En effet, ce rapport de mesure d’isolement aux bruits aériens du 11 mars 2013, réalisé contradictoirement en présence des parties, a révélé que la ‘valeur d’isolement aux bruits aériens est égale à 46 dBa, soit un résultat très largement inférieur aux prescriptions réglementaires » en ajoutant «l’isolement aux bruits aériens entre les 2 locaux est très médiocre et justifie la gêne ressentie par Mme [J]. Lors de notre intervention, les bruits de voix émanant du salon de coiffure étaient nettement perceptible.’

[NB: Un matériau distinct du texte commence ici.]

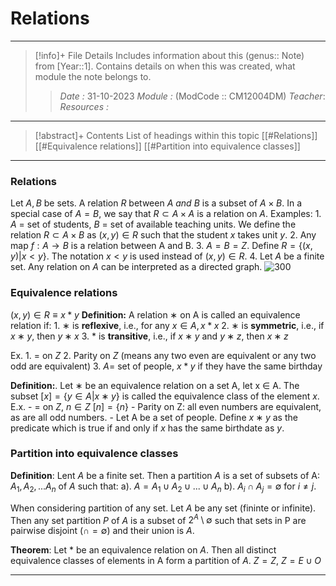 # Relations
---
> [!info]+ File Details
> Includes information about this (genus:: Note) from [Year::1]. Contains details on when this was created, what module the note belongs to.
> > *Date :*  31-10-2023 
> > *Module :* (ModCode :: CM12004DM) 
> > *Teacher*: 
> > *Resources :*

---
> [!abstract]+ Contents
> List of headings within this topic
> [[#Relations]]
> [[#Equivalence relations]]
> [[#Partition into equivalence classes]]
--- 

### Relations
Let $A, B$ be sets. A relation $R$ between $A \ and \  B$ is a subset of $A \times B$. In a special case of $A = B$, we say that $R \subset A \times A$ is a relation on $A$.
Examples:
	1. $A$ = set of students, $B$ = set of available teaching units. We define the relation $R \subset A \times B$ as $(x, y) \in R$ such that the student $x$ takes unit $y$.
	2. Any map $f : A \to B$ is a relation between A and B.
	3. $A = B = Z$. Define $R = \{(x,y) | x < y \}$. The notation $x < y$ is used instead of $(x,y) \in R$. 
	4. Let $A$ be a finite set. Any relation on $A$ can be interpreted as a directed graph. 
	![300](https://sites.google.com/a/cs.christuniversity.in/discrete-mathematics-lectures/_/rsrc/1409480658489/graphs/directed-and-undirected-graph/dir.png)

### Equivalence relations
$(x,y) \in R \equiv x * y$
**Definition:** A relation $∗$ on A is called an equivalence relation if:
	1. $∗$ is **reflexive**, i.e., for any $x \in A, x * x$
	2. $∗$ is **symmetric**, i.e., if $x ∗ y$, then $y ∗ x$
	3. $*$ is **transitive**, i.e., if $x ∗ y$ and $y ∗ z$, then $x ∗ z$ 

Ex. 
	1. = on $Z$
	2. Parity on $Z$ (means any two even are equivalent or any two odd are equivalent)
	3. $A =$ set of people, $x * y$ if they have the same birthday

**Definition:**. Let ∗ be an equivalence relation on a set A, let x ∈ A. The subset $[x] = \{y ∈ A| x ∗ y\}$ is called the equivalence class of the element $x$.
E.x. 
	- $=$ on $Z$, $n \in Z \ [n] = \{n \}$ 
	- Parity on Z: all even numbers are equivalent, as are all odd numbers.
	- Let A be a set of people. Define $x ∗ y$ as the predicate which is true if and only if $x$ has the same birthdate as $y$.

### Partition into equivalence classes
**Definition**: Lent $A$ be a finite set. Then a partition $A$ is a set of subsets of A: $A_1,A_2,...A_n$ of $A$ such that:
	a). $A = A_1 \cup A_2 \cup ... \cup A_n$
	b). $A_i \cap A_j = ∅$ for $i \ne j$.

When considering partition of any set. Let $A$ be any set (fininte or infinite). Then any set partition $P$ of $A$ is a subset of $2^A \setminus \emptyset$ such that sets in P are pairwise disjoint $(\cap = ∅)$ and their union is $A$. 

**Theorem**: Let $\ast$ be an equivalence relation on $A$. Then all distinct equivalence classes of elements in A form a partition of $A$. 
$Z = Z$, $Z = E \cup O$

--- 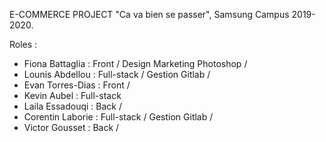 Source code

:E-COMMERCE PROJECT "Ca va bien se passer", Samsung Campus 2019-2020.

Roles :

- Fiona Battaglia : Front / Design Marketing Photoshop /
- Lounis Abdellou : Full-stack / Gestion Gitlab /
- Evan Torres-Dias : Front /
- Kevin Aubel : Full-stack
- Laila Essadouqi : Back /
- Corentin Laborie : Full-stack / Gestion Gitlab /
- Victor Gousset : Back /
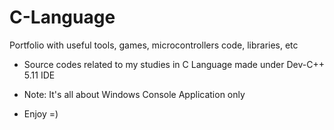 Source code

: # C-Language 
Portfolio with useful tools, games, microcontrollers code, libraries, etc

- Source codes related to my studies in C Language made under Dev-C++ 5.11 IDE

- Note: It's all about Windows Console Application only

- Enjoy =)
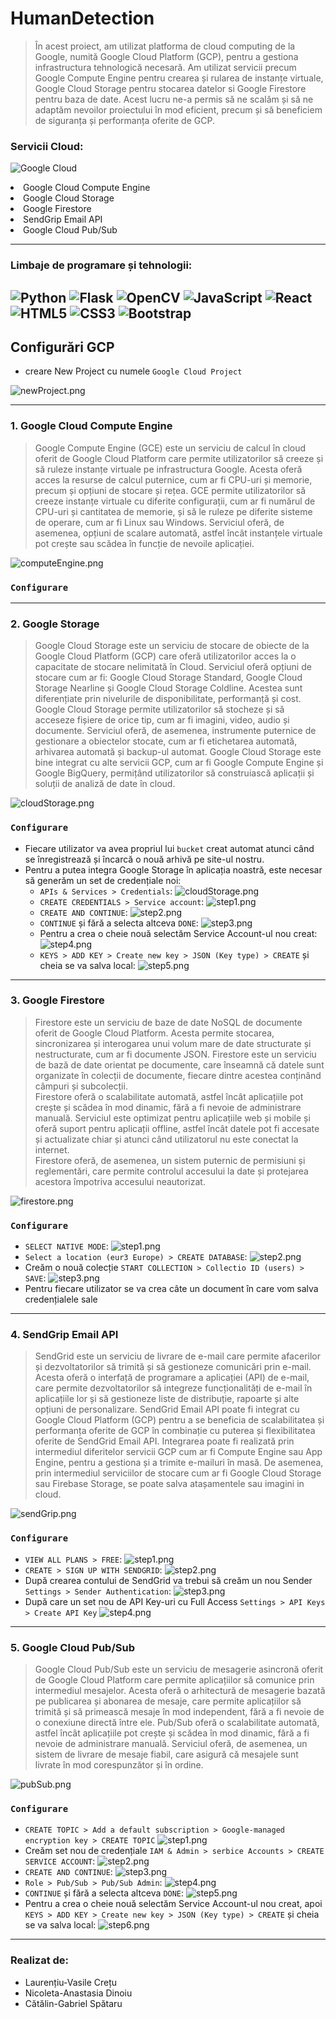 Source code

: # HumanDetection

> În acest proiect, am utilizat platforma de cloud computing de la Google, numită Google Cloud 
> Platform (GCP), pentru a gestiona infrastructura tehnologică necesară. Am utilizat servicii 
> precum Google Compute Engine pentru crearea și rularea de instanțe virtuale, Google Cloud 
> Storage pentru stocarea datelor si Google Firestore pentru baza de date. Acest lucru ne-a 
> permis să ne scalăm și să ne adaptăm nevoilor proiectului în mod eficient, precum și să beneficiem
> de siguranța și performanța oferite de GCP. 


### Servicii Cloud:
![Google Cloud](https://img.shields.io/badge/GoogleCloud-%234285F4.svg?style=for-the-badge&logo=google-cloud&logoColor=white)
<li> Google Cloud Compute Engine </li>
<li> Google Cloud Storage </li>
<li> Google Firestore </li>
<li> SendGrip Email API </li>
<li> Google Cloud Pub/Sub</li>

---

### Limbaje de programare și tehnologii:
![Python](https://img.shields.io/badge/python-3670A0?style=for-the-badge&logo=python&logoColor=ffdd54)
![Flask](https://img.shields.io/badge/flask-%23000.svg?style=for-the-badge&logo=flask&logoColor=white)
![OpenCV](https://img.shields.io/badge/opencv-%23white.svg?style=for-the-badge&logo=opencv&logoColor=white)
![JavaScript](https://img.shields.io/badge/javascript-%23323330.svg?style=for-the-badge&logo=javascript&logoColor=%23F7DF1E)
![React](https://img.shields.io/badge/react-%2320232a.svg?style=for-the-badge&logo=react&logoColor=%2361DAFB)
![HTML5](https://img.shields.io/badge/html5-%23E34F26.svg?style=for-the-badge&logo=html5&logoColor=white)
![CSS3](https://img.shields.io/badge/css3-%231572B6.svg?style=for-the-badge&logo=css3&logoColor=white)
![Bootstrap](https://img.shields.io/badge/bootstrap-%23563D7C.svg?style=for-the-badge&logo=bootstrap&logoColor=white)
---

## Configurări GCP

- creare New Project cu numele `Google Cloud Project`

![newProject.png](img%2FnewProject.png)

----

### 1. Google Cloud Compute Engine 
>Google Compute Engine (GCE) este un serviciu de calcul în cloud oferit de Google Cloud Platform 
> care permite utilizatorilor să creeze și să ruleze instanțe virtuale pe infrastructura Google. 
> Acesta oferă acces la resurse de calcul puternice, cum ar fi CPU-uri și memorie, precum și opțiuni 
> de stocare și rețea.
> GCE permite utilizatorilor să creeze instanțe virtuale cu diferite configurații, cum ar fi 
> numărul de CPU-uri și cantitatea de memorie, și să le ruleze pe diferite sisteme de operare, 
> cum ar fi Linux sau Windows. Serviciul oferă, de asemenea, opțiuni de scalare automată, 
> astfel încât instanțele virtuale pot crește sau scădea în funcție de nevoile aplicației.

![computeEngine.png](img%2FcomputeEngine.png)

### `Configurare`

---

### 2. Google Storage
> Google Cloud Storage este un serviciu de stocare de obiecte de la Google Cloud Platform (GCP) 
> care oferă utilizatorilor acces la o capacitate de stocare nelimitată în Cloud. Serviciul oferă 
> opțiuni de stocare cum ar fi: Google Cloud Storage Standard, Google Cloud Storage Nearline și 
> Google Cloud Storage Coldline. Acestea sunt diferențiate prin nivelurile de disponibilitate, 
> performanță și cost. Google Cloud Storage permite utilizatorilor să stocheze și să acceseze fișiere 
> de orice tip, cum ar fi imagini, video, audio și documente. 
> Serviciul oferă, de asemenea, instrumente 
> puternice de gestionare a obiectelor stocate, cum ar fi etichetarea automată, arhivarea automată și 
> backup-ul automat. Google Cloud Storage este bine integrat cu alte servicii GCP, cum ar fi Google 
> Compute Engine și Google BigQuery, permițând utilizatorilor să construiască aplicații și soluții de 
> analiză de date în cloud.

![cloudStorage.png](img%2FcloudStorage.png)

### `Configurare`

- Fiecare utilizator va avea propriul lui `bucket` creat automat atunci când se înregistrează și încarcă o nouă arhivă pe site-ul nostru.
- Pentru a putea integra Google Storage în aplicația noastră, este necesar să generăm un set de credențiale noi:
  - `APIs & Services > Credentials`:
  ![cloudStorage.png](img%2FcloudStorage.png)
  - `CREATE CREDENTIALS > Service account`:
  ![step1.png](img%2Fstorage%2Fstep1.png)
  - `CREATE AND CONTINUE`:
  ![step2.png](img%2Fstorage%2Fstep2.png)
  - `CONTINUE` și fără a selecta altceva `DONE`:
  ![step3.png](img%2Fstorage%2Fstep3.png)
  - Pentru a crea o cheie nouă selectăm Service Account-ul nou creat:
  ![step4.png](img%2Fstorage%2Fstep4.png)
  - `KEYS > ADD KEY > Create new key > JSON (Key type) > CREATE` și cheia se va salva local:
  ![step5.png](img%2Fstorage%2Fstep5.png)
  
---

### 3. Google Firestore
> Firestore este un serviciu de baze de date NoSQL de documente oferit de Google Cloud Platform. 
> Acesta permite stocarea, sincronizarea și interogarea unui volum mare de date structurate și 
> nestructurate, cum ar fi documente JSON. Firestore este un serviciu de bază de date orientat pe 
> documente, care înseamnă că datele sunt organizate în colecții de documente, fiecare dintre 
> acestea conținând câmpuri și subcolecții. <br>
> Firestore oferă o scalabilitate automată, astfel încât aplicațiile pot crește și scădea în mod 
> dinamic, fără a fi nevoie de administrare manuală. Serviciul este optimizat pentru aplicațiile 
> web și mobile și oferă suport pentru aplicații offline, astfel încât datele pot fi accesate și 
> actualizate chiar și atunci când utilizatorul nu este conectat la internet. <br>
> Firestore oferă, de asemenea, un sistem puternic de permisiuni și reglementări, care permite 
> controlul accesului la date și protejarea acestora împotriva accesului neautorizat.

![firestore.png](img%2Ffirestore.png)

### `Configurare`
  - `SELECT NATIVE MODE`:
  ![step1.png](img%2Ffirestore%2Fstep1.png)
  - `Select a location (eur3 Europe) > CREATE DATABASE`:
  ![step2.png](img%2Ffirestore%2Fstep2.png)
  - Creăm o nouă colecție `START COLLECTION > Collectio ID (users) > SAVE`:
  ![step3.png](img%2Ffirestore%2Fstep3.png)
  - Pentru fiecare utilizator se va crea câte un document în care vom salva credențialele sale
---

### 4. SendGrip Email API
> SendGrid este un serviciu de livrare de e-mail care permite afacerilor și dezvoltatorilor 
> să trimită și să gestioneze comunicări prin e-mail. Acesta oferă o interfață de programare 
> a aplicației (API) de e-mail, care permite dezvoltatorilor să integreze funcționalități 
> de e-mail în aplicațiile lor și să gestioneze liste de distribuție, rapoarte și alte opțiuni 
> de personalizare.
> SendGrid Email API poate fi integrat cu Google Cloud Platform (GCP) pentru a se beneficia 
> de scalabilitatea și performanța oferite de GCP în combinație cu puterea și flexibilitatea 
> oferite de SendGrid Email API.
> Integrarea poate fi realizată prin intermediul diferitelor servicii GCP cum ar fi 
> Compute Engine sau App Engine, pentru a gestiona și a trimite e-mailuri în masă. 
> De asemenea, prin intermediul serviciilor de stocare cum ar fi Google Cloud Storage 
> sau Firebase Storage, se poate salva atașamentele sau imagini in cloud.

![sendGrip.png](img%2FsendGrip.png)

### `Configurare`
  - `VIEW ALL PLANS > FREE`:
  ![step1.png](img%2Fsendgrip%2Fstep1.png)
  - `CREATE > SIGN UP WITH SENDGRID`:
  ![step2.png](img%2Fsendgrip%2Fstep2.png)
  - După crearea contului de SendGrid va trebui să creăm un nou Sender `Settings > Sender Authentication`:
  ![step3.png](img%2Fsendgrip%2Fstep3.png)
  - După care un set nou de API Key-uri cu Full Access `Settings > API Keys > Create API Key`
  ![step4.png](img%2Fsendgrip%2Fstep4.png)
---

### 5. Google Cloud Pub/Sub
> Google Cloud Pub/Sub este un serviciu de mesagerie asincronă oferit de Google Cloud Platform
> care permite aplicațiilor să comunice prin intermediul mesajelor. Acesta oferă o arhitectură 
> de mesagerie bazată pe publicarea și abonarea de mesaje, care permite aplicațiilor să trimită 
> și să primească mesaje în mod independent, fără a fi nevoie de o conexiune directă între ele.
> Pub/Sub oferă o scalabilitate automată, astfel încât aplicațiile pot crește și scădea în 
> mod dinamic, fără a fi nevoie de administrare manuală. Serviciul oferă, de asemenea, un 
> sistem de livrare de mesaje fiabil, care asigură că mesajele sunt livrate în mod corespunzător 
> și în ordine.

![pubSub.png](img%2FpubSub.png)

### `Configurare`
  - `CREATE TOPIC > Add a default subscription > Google-managed encryption key > CREATE TOPIC`
  ![step1.png](img%2Fpub-sub%2Fstep1.png)
  - Creăm set nou de credențiale `IAM & Admin > serbice Accounts > CREATE SERVICE ACCOUNT`:
  ![step2.png](img%2Fpub-sub%2Fstep2.png)
  - `CREATE AND CONTINUE`:
  ![step3.png](img%2Fpub-sub%2Fstep3.png)
  - `Role > Pub/Sub > Pub/Sub Admin`:
  ![step4.png](img%2Fpub-sub%2Fstep4.png)
  - `CONTINUE` și fără a selecta altceva `DONE`:
  ![step5.png](img%2Fpub-sub%2Fstep5.png)
  - Pentru a crea o cheie nouă selectăm Service Account-ul nou creat, apoi `KEYS > ADD KEY > Create new key > JSON (Key type) > CREATE` și cheia se va salva local:
  ![step6.png](img%2Fpub-sub%2Fstep6.png)
---

### Realizat de:
* Laurențiu-Vasile Crețu 
* Nicoleta-Anastasia Dinoiu
* Cătălin-Gabriel Spătaru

Ce n’est donc qu’à compter de celui-ci que Mme [J] a pu se convaincre que les troubles sonores qu’elle subissait trouvaient leur origine dans un défaut constructif de l’immeuble et non dans les conditions d’exploitation du local commercial, de sorte que quel que soit le type d’activité, toute exploitation du local commercial situé au rez-de-chaussée, lui causerait des nuisances sonores excessives, auxquelles seuls des travaux d’isolation acoustique pourraient remédier.
A cet égard, Mme [J] indique que les nuisances ont cessé en 2021, après la réalisation des travaux d’isolation préconisés par l’expert judiciaire.
Il convient donc de retenir à l’instar du tribunal que ce n’est qu’à compter du 11 mars 2013 que Mme [J] a acquis une connaissance complète de son dommage et qu’elle a pu disposer de tous les éléments lui permettant d’agir.
Il s’en suit que Mme [J] pouvait agir à l’encontre de Mme [T], sur le fondement de l’article 42 de la loi du 10 juillet 1965 (dans sa rédaction applicable avant l’entrée en vigueur de la loi Elan) jusqu’au 11 mars 2023.
Son action au fond introduite par acte d’huissier du 8 décembre 2020 n’est donc pas prescrite, ce d’autant que l’assignation en référé-expertise délivrée le 22 juin 2018 a interrompu le délai de prescription.
L’action de Mme [J] à l’encontre de Mme [T] est donc recevable.
L’ordonnance du juge de la mise en état sera confirmée de ce chef.
2/ Sur les frais irrépétibles et les dépens
Les dispositions de l’ordonnance déférée relatives aux frais irrépétibles et aux dépens seront confirmées.
Succombant à nouveau en appel, Mme [T] sera condamnée aux dépens d’appel.
Elle sera par conséquent déboutée de sa demande sur le fondement de l’article 700 du code de procédure civile.
Il n’est pas inéquitable de la condamner à payer à Mme [J] la somme de 2.500 euros sur le fondement de l’article 700 du code de procédure civile.
PAR CES MOTIFS
La cour
Statuant dans les limites de l’appel,
Confirme en toutes ses dispositions l’ordonnance rendue le 26 janvier 2023 par le juge de la mise en état de Nantes,
Y ajoutant :
Condamne Mme [I] [T] aux dépens d’appel,
Condamne Mme [I] [T] à payer à Mme [P] [J] la somme de 2.500 euros sur le fondement de l’article 700 du code de procédure civile ,
Déboute Mme [I] [T] de sa demande sur le fondement de l’article 700 du code de procédure civile.